Se non fosse stato per i due importanti premi vinti a Cannes dove è stato selezionato per la “Semaine de la Critique” (sezione dove l’Italia mancava da nove anni) e dove ha vinto il Grand Prix e il Prix Rèvèlation, il film forse non avrebbe mai trovato un distributore. Abbiamo quindi corso il rischio di non vedere nelle nostre sale Salvo, un’opera che si avvia a diventare con ogni probabilità il più importante esordio cinematografico dell’anno.
La storia si svolge a Palermo dove Salvo è un killer al soldo di un boss mafioso che deve eliminare un uomo. Salvo si introduce nella casa della vittima e compie l’omicidio con la sua solita freddezza, ma non è solo. Nell’appartamento c’è la sorella dell’uomo, Rita, una ragazza cieca che, subito dopo l’esecuzione del fratello, forse per il trauma subito, riacquista la vista. Salvo decide di non ucciderla e la rapisce rinchiudendola in un capannone industriale abbandonato. Col passare dei giorni, tra i due nasce una certa complicità, perché le loro esistenze, ormai, sono legate per sempre.
Un incipit fortissimo, una scena d’azione, inseguimenti, colpi di pistola assordanti, urla. E poi il silenzio, una casa che sembra vuota ma che non lo è: nascosta nella penombra, una ragazza cieca chiusa nel suo mondo, nel suo spazio intimo, nel suo guscio, i suoi occhi vagano persi nel vuoto, le sue espressioni facciali sono incontrollate (straordinaria la prova dell’esordiente Sara Serraiocco).
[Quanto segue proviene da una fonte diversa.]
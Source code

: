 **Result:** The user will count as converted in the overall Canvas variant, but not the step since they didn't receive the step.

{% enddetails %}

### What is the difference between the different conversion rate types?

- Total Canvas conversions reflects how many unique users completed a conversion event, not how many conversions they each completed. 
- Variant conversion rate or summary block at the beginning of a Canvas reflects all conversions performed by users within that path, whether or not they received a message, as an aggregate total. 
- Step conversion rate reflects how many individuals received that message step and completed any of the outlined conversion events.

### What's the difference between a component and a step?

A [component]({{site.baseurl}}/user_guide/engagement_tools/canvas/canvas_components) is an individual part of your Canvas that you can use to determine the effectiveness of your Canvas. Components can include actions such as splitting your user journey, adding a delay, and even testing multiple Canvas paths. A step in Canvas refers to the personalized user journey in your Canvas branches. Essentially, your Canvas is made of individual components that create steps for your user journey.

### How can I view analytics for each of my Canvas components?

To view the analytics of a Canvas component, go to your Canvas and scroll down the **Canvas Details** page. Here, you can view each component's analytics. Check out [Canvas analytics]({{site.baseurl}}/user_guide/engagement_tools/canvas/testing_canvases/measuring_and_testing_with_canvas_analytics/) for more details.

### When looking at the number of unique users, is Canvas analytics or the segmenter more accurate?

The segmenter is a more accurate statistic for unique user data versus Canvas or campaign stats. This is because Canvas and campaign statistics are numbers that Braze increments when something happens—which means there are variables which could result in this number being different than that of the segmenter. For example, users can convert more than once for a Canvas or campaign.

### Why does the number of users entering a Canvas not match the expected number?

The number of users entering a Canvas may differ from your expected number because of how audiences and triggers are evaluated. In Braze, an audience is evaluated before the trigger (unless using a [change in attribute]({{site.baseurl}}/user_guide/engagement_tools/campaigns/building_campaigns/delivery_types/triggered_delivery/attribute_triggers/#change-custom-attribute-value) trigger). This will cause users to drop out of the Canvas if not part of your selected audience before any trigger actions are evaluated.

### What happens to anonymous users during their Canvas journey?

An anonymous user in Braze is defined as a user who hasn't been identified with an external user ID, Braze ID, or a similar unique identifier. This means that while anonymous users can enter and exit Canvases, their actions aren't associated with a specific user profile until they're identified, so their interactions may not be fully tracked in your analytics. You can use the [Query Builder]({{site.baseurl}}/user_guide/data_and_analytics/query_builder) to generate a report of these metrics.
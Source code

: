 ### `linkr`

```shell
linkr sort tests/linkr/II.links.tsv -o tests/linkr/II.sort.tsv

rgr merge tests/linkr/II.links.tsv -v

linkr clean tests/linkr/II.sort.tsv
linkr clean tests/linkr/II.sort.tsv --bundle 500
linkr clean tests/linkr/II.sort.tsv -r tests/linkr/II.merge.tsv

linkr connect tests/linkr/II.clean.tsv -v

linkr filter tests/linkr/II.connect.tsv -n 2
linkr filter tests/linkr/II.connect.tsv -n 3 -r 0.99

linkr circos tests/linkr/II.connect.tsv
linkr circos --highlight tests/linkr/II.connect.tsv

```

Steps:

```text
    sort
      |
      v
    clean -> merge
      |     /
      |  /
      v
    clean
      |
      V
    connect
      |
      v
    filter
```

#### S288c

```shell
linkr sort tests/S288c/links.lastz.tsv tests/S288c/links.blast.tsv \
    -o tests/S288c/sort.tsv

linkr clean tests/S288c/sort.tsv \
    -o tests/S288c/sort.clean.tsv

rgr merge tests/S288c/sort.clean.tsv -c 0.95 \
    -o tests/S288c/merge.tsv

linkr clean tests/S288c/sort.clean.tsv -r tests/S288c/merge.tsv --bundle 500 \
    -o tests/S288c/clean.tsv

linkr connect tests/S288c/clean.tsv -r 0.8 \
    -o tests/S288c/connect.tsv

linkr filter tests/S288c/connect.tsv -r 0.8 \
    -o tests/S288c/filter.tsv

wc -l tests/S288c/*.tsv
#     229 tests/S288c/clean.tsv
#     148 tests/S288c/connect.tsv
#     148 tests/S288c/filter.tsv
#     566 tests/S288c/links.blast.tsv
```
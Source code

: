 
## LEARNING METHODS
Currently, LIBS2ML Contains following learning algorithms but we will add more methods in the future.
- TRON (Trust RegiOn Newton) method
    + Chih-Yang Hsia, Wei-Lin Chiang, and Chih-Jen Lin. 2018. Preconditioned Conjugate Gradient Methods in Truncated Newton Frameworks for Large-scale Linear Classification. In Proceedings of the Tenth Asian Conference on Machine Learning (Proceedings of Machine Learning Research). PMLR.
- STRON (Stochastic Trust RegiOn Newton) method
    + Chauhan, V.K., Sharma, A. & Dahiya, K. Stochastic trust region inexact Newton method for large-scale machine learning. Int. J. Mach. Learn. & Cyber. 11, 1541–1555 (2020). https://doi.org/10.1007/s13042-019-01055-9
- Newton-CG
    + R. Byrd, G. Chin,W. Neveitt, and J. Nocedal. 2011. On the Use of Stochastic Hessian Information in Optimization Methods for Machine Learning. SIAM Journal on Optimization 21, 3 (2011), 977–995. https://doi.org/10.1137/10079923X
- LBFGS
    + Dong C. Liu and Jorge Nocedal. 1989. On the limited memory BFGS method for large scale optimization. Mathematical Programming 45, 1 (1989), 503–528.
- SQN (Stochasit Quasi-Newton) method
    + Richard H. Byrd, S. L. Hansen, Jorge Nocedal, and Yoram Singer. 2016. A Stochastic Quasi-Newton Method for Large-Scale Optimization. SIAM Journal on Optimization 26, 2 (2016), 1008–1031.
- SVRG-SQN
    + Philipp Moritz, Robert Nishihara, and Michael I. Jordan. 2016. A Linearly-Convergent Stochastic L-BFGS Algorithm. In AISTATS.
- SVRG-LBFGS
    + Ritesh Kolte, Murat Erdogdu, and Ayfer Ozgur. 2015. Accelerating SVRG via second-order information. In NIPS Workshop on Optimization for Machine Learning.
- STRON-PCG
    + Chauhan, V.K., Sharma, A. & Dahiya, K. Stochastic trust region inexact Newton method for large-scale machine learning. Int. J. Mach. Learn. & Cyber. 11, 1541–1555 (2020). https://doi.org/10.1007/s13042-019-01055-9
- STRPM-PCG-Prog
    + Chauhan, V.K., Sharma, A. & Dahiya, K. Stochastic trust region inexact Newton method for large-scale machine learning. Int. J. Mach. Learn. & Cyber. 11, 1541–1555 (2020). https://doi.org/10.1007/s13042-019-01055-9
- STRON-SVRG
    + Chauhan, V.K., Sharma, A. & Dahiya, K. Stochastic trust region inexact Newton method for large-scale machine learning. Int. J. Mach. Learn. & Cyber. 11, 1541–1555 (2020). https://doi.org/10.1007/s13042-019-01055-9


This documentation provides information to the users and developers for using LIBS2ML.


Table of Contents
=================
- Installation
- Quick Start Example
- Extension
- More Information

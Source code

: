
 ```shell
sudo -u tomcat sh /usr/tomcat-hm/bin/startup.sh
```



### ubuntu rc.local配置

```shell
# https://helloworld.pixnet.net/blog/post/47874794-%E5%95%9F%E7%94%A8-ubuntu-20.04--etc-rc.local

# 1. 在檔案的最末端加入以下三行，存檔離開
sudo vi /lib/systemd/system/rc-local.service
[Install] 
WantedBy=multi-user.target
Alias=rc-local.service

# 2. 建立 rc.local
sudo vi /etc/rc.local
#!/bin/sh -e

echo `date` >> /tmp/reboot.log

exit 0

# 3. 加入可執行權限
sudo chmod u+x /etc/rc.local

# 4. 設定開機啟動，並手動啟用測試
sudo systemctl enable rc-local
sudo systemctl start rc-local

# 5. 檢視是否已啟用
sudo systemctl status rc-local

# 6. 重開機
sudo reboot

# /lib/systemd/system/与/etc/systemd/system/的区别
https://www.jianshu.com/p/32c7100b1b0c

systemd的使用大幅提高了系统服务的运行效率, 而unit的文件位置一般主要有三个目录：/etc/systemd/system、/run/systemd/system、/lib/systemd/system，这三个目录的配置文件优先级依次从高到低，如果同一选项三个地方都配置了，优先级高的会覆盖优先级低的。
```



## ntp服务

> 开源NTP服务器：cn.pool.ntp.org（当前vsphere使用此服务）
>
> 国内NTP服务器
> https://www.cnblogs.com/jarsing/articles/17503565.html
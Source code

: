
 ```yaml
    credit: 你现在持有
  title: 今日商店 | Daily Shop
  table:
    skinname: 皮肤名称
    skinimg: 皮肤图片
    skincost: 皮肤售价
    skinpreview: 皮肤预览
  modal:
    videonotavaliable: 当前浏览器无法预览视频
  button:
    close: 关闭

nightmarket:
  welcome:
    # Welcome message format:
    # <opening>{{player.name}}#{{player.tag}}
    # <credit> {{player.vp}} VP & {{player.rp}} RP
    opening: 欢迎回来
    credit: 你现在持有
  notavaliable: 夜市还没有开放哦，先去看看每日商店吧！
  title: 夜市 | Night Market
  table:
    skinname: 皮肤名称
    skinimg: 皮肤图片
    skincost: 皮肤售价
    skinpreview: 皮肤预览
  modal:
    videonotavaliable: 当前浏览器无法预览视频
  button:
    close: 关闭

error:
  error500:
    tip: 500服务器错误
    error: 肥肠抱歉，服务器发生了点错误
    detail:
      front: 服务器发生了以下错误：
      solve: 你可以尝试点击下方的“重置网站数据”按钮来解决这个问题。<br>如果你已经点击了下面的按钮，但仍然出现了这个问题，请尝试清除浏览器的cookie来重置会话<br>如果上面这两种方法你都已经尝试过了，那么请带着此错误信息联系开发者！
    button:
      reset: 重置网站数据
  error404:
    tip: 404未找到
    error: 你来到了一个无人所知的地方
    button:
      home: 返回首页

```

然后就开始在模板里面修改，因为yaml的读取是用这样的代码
Solo una canzone ad accompagnarla nel buio della sua esistenza, un ritornello ripetuto all’infinito, con precisione maniacale, come una reiterazione continua di giornate sempre uguali, vissute in una prigionia forzata (straordinario il lungo piano sequenza che segue la ragazza nella sua casa). Poi di nuovo colpi, deflagrazioni (esteriori e interiori), un trauma e un miracolo, vero snodo drammatico del film: il miracolo della visione e della libertà insieme. Ed ecco giocarsi una nuova partita in un mondo chiuso, dove vige la regola della libertà pericolosa, dove la presenza di un oppressore è una necessità, dove si vive in un continuo stato d’eccezione, dove violenza e sopraffazione sono leggi non scritte. Ma ora per due persone si apre la possibilità più pericolosa: quella della libertà. Quella di una finestra aperta verso l’esterno ma dove il mare è visibile soltanto come una piccola linea blu al di là di un altro muro.
Un film che inizia come un noir e che via via diventa tante altre cose, un’opera originale, una straordinaria sintesi e fusione di stilemi (pur evitando semplificazioni e stereotipi diffusi) di diversi generi (con influssi che vanno da Jean-Pierre Melville a Takeshi Kitano): la storia di mafia, la storia d’amore, la commedia nera (con la coppia proprietaria della stanza dove alloggia il killer, complice della sua latitanza in un contesto angusto, cupo e grottesco), il western all’italiana (la scena finale del confronto tra il protagonista e il boss mafioso tra gli aspri, desertici e polverosi paesaggi siciliani dalle tinte color ocra).  
Libertà e prigionia, visibile e invisibile, cecità e visione (nei primi minuti di film del killer sono inquadrati solo gli occhi in primissimo piano). Una cecità che viene mostrata nel suo duplice aspetto: quella fisica della ragazza e quella morale del killer di mafia. Entrambi i personaggi sembrano fare un percorso parallelo dall’oscurità alla luce, dalla prigionia a una possibile libertà.
La cosa che più colpisce del film è l’assoluta rilevanza dei rumori. Suoni forti, talvolta quasi stordenti (come quelli degli spari nella sequenza d’apertura), che elevano l’orecchio come parte essenziale e integrante della visione. Occhio e orecchio, visioni e suoni. Con una scelta estetica coraggiosa, i registi non usano una colonna sonora ma solo rumori d’ambiente (motorini che si accendono, colpi, sgommate, urla) e una sola canzone che risuona martellante (la rivalutazione di un pezzo pop dei Modà è un altro colpo da maestri).
Un cinema che vive nel fluire forte delle immagini e dei suoni come dei silenzi, una lezione importante da due indubbi talenti alla ricerca di un linguaggio diverso e di grande impatto. Folgorante.